• [Task statement]
Only lines with the word "csharpfn" belong in the answer; copy them from the records below.

• [Plain-text document sources]
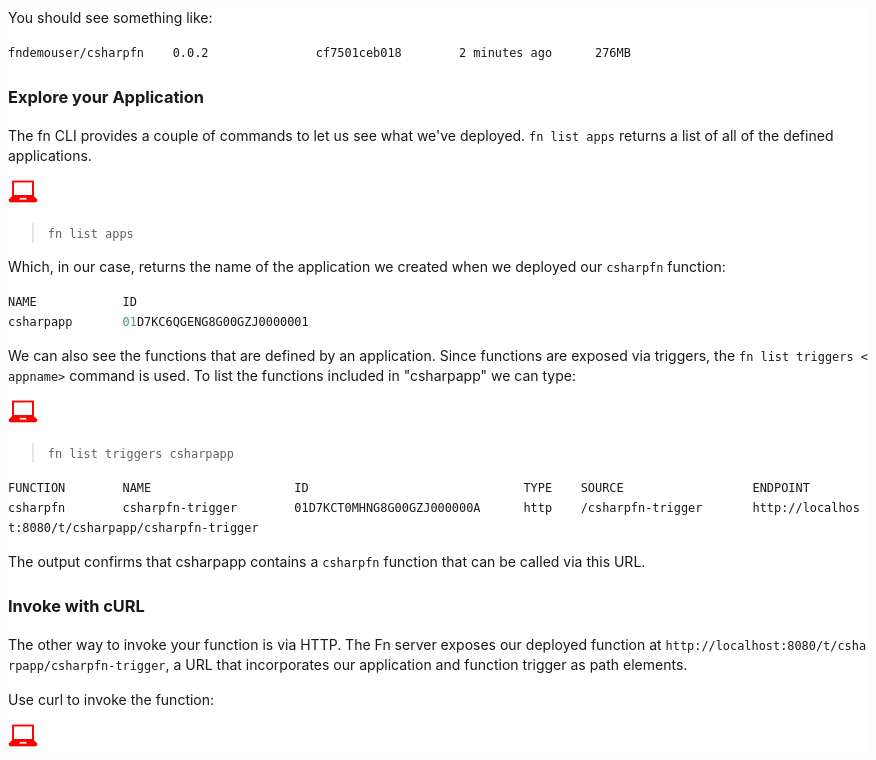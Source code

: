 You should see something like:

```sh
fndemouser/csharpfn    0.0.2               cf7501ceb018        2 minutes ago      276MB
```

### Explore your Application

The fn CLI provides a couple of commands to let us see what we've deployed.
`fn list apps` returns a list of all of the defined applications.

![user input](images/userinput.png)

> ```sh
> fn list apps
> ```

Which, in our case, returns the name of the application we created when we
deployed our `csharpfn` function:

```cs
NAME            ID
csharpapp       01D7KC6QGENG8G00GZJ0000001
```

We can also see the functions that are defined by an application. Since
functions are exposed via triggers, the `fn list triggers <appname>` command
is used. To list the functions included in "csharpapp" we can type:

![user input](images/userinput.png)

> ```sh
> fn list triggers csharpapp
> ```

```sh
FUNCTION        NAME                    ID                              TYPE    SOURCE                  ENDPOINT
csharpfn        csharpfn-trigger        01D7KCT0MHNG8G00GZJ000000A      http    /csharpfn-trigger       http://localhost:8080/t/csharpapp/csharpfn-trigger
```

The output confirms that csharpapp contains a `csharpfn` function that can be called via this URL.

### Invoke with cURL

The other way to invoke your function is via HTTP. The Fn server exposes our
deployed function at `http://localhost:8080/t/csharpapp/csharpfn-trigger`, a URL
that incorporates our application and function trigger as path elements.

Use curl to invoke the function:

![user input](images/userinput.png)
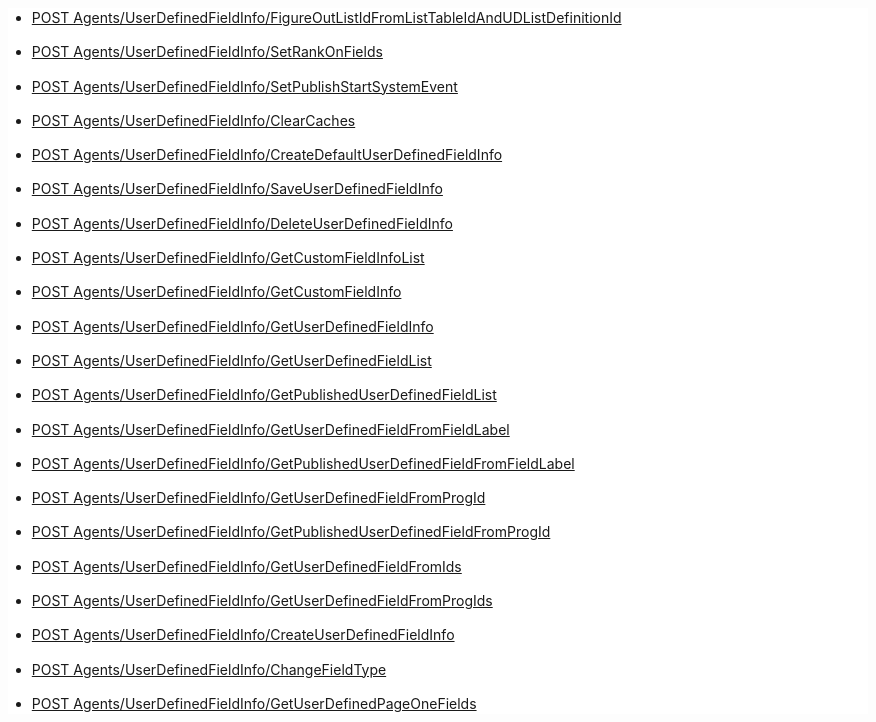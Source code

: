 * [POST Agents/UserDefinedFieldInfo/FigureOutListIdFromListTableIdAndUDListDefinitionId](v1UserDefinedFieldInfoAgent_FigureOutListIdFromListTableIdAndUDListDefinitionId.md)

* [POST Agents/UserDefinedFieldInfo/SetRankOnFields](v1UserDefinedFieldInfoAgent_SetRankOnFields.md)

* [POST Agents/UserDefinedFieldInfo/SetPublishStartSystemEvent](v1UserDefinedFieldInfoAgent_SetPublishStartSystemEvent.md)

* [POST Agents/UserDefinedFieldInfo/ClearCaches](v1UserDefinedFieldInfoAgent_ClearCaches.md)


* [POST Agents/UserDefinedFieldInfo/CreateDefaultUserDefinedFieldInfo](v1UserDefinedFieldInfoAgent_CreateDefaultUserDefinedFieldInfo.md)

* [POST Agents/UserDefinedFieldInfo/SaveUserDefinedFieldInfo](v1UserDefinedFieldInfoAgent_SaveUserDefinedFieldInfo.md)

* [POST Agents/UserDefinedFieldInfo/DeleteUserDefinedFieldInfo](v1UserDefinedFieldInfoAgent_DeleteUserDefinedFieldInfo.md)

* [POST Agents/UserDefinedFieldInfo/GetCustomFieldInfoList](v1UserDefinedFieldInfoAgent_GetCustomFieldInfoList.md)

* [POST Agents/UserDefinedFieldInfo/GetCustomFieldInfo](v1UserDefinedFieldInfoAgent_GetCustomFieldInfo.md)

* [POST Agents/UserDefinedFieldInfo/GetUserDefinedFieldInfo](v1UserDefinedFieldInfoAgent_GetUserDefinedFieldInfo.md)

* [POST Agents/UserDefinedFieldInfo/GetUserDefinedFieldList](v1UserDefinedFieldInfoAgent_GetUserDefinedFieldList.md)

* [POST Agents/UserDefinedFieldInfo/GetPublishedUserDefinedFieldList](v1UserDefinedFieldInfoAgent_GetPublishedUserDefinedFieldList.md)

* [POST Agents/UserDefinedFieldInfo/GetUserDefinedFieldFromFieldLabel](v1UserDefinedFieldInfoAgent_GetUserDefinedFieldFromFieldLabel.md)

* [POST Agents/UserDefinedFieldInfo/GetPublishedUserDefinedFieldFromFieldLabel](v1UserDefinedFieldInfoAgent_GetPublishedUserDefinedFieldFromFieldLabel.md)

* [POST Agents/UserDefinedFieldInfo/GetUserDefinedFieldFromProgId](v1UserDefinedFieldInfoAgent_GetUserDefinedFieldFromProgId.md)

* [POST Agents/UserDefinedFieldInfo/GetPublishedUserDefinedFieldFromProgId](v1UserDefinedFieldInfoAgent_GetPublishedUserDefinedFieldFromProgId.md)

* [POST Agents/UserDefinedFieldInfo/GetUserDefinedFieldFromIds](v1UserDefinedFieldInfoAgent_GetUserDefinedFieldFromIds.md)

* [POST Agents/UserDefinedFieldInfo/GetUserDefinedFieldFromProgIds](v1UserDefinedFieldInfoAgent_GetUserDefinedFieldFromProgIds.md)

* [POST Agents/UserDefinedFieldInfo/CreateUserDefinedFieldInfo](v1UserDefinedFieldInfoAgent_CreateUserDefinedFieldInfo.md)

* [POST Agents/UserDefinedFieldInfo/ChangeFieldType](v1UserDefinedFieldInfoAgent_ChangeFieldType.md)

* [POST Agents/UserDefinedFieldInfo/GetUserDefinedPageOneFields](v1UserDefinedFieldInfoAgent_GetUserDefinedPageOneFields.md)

---

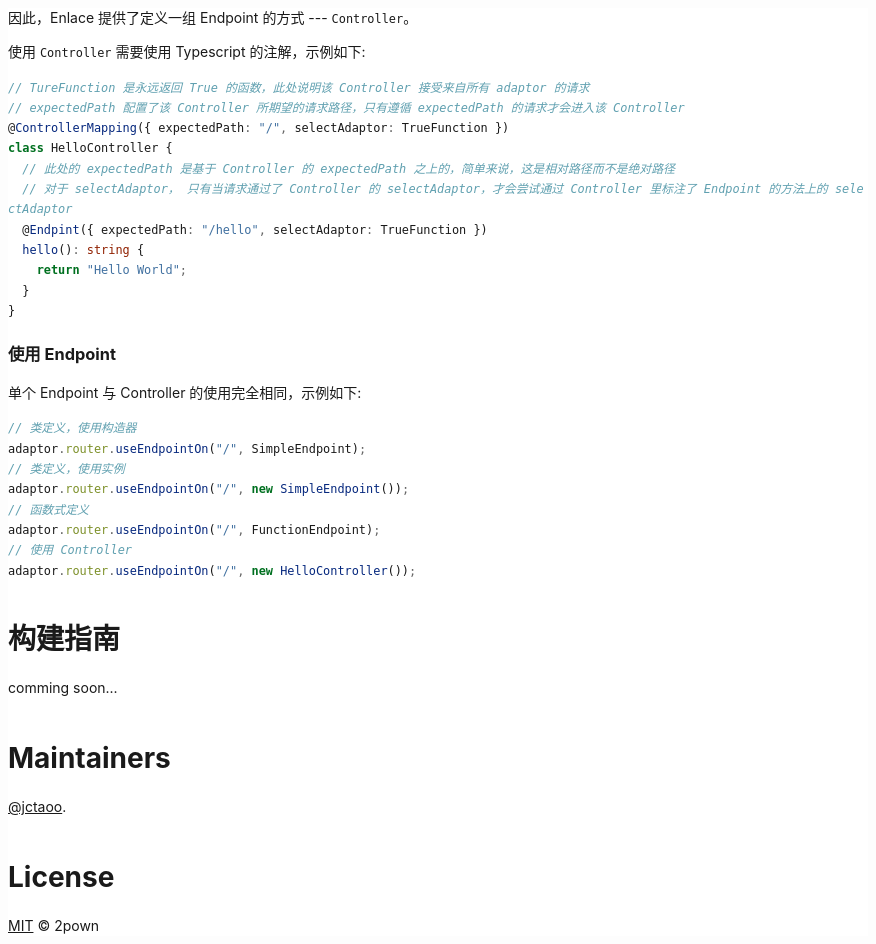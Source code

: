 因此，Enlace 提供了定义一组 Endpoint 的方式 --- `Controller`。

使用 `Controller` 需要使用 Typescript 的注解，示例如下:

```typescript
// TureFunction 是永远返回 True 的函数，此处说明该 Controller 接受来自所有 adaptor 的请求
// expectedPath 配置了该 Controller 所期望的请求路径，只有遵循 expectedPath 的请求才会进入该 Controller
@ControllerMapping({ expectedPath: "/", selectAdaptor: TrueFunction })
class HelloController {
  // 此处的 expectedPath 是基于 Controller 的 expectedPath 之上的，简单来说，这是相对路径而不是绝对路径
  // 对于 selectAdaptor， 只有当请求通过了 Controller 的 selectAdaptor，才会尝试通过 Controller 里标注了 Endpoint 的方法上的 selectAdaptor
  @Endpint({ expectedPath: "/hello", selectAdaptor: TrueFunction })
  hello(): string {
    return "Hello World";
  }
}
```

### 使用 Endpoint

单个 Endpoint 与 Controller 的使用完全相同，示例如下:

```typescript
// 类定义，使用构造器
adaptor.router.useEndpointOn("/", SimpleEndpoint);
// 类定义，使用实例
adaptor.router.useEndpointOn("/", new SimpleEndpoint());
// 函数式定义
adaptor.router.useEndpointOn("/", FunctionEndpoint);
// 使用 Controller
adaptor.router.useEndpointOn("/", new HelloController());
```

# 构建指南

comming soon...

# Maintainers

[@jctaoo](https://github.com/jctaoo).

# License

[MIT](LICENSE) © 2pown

• [Reply to the exercise]
fndemouser/csharpfn    0.0.2               cf7501ceb018        2 minutes ago      276MB
deployed our `csharpfn` function:
csharpfn        csharpfn-trigger        01D7KCT0MHNG8G00GZJ000000A      http    /csharpfn-trigger       http://localhost:8080/t/csharpapp/csharpfn-trigger
The output confirms that csharpapp contains a `csharpfn` function that can be called via this URL.
deployed function at `http://localhost:8080/t/csharpapp/csharpfn-trigger`, a URL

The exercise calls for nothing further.